How Do We Know Things?

Close your eyes and think about this: how do you know the sky is blue? Maybe you looked up and saw it yourself. Maybe someone told you. Maybe you read it in a book. Maybe you saw a picture. There are actually lots of different ways we come to know things — and today we are going to find out what they are!

The Ways We Learn What Is True

People have been figuring out what is true for thousands of years. Scientists, teachers, and curious kids all use some of the same tools to know things. Here are the big ways we come to know what is true: First, we use our own senses. We see, hear, touch, smell, and taste the world around us. When you put your hand on a hot pot and feel the heat, you know it is hot. You did not need to read about it! Second, we listen to people we trust. A parent, a teacher, a doctor — these are people who have studied and practiced and want to help you. When your doctor says you need rest when you are sick, you trust them. Third, we read books and check good sources. Books that are written by experts and checked carefully hold a lot of knowledge. Fourth, we experiment and test things. Scientists do not just guess — they try things out, again and again, to see what really happens.

The Big Idea

We know things in four main ways: our own senses, people we trust, good books and sources, and experiments. Smart thinkers use all four!
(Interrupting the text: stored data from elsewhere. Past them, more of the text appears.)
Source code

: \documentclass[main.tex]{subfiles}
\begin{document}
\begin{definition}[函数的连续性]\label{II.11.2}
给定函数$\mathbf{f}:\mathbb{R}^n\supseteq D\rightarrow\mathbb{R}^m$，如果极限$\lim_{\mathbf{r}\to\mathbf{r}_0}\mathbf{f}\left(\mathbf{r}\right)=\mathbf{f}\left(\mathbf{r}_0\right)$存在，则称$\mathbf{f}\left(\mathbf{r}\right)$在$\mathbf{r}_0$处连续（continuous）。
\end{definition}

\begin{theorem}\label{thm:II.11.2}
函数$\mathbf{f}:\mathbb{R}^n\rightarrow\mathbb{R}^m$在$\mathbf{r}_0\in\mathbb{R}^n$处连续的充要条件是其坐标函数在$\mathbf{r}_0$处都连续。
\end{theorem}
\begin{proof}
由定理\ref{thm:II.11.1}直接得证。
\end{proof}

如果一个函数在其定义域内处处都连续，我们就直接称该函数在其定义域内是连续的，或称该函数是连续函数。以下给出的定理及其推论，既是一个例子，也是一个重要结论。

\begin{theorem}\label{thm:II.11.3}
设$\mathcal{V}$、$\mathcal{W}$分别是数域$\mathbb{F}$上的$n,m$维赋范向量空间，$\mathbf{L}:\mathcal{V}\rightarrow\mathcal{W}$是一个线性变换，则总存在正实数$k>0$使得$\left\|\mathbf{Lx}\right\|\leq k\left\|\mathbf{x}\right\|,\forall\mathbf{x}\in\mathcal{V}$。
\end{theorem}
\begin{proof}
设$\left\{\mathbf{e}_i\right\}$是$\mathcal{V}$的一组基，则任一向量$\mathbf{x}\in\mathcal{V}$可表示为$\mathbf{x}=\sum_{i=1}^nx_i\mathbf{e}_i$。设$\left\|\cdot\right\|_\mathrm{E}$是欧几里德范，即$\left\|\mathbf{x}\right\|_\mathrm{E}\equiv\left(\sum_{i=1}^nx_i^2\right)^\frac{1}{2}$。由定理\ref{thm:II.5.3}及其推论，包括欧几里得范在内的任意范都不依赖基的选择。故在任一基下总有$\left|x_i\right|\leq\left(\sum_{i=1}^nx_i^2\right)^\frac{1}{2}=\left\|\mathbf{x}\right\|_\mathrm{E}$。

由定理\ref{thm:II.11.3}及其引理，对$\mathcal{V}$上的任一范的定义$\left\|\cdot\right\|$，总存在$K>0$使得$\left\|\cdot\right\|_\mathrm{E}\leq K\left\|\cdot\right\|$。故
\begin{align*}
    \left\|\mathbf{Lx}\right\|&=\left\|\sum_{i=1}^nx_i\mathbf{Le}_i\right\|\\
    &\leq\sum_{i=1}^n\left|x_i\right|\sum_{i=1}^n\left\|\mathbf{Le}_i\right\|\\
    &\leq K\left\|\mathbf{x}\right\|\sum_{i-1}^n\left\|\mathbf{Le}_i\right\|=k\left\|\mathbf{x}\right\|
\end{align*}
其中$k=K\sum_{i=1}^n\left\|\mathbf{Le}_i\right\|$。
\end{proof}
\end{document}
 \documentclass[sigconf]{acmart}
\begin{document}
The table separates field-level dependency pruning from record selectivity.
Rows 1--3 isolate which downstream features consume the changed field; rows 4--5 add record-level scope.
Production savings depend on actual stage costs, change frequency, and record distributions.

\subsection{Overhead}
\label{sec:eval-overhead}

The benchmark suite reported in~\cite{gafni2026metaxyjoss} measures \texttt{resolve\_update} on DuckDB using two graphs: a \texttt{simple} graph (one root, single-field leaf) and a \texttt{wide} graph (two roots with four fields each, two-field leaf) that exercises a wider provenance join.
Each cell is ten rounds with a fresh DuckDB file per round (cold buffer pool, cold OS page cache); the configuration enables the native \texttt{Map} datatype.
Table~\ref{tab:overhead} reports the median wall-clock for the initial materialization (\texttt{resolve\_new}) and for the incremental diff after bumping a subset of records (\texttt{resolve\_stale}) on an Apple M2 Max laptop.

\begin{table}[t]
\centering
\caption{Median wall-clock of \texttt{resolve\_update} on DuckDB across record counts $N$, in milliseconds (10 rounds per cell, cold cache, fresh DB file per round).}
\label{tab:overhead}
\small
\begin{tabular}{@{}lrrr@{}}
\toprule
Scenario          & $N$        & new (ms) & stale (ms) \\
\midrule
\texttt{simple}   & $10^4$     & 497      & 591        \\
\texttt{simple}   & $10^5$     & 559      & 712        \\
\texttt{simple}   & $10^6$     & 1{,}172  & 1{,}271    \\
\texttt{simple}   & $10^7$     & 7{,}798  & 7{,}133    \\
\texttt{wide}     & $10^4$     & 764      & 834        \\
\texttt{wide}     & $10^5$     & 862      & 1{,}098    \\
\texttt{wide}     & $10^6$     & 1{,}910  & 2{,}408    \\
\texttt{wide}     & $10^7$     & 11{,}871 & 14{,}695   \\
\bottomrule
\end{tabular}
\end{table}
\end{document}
Let us meet Priya. She wants to know whether plants grow faster with more sunlight. First she looks at two plants in her window — she uses her eyes to observe. Then she asks her teacher, who knows a lot about plants. Then she finds a library book about gardening. Finally she sets up a little experiment: she puts one plant in a sunny spot and one in a dark corner and watches them for two weeks. Priya used all four ways of knowing! By the end, she felt very sure about her answer because she checked it in so many different ways.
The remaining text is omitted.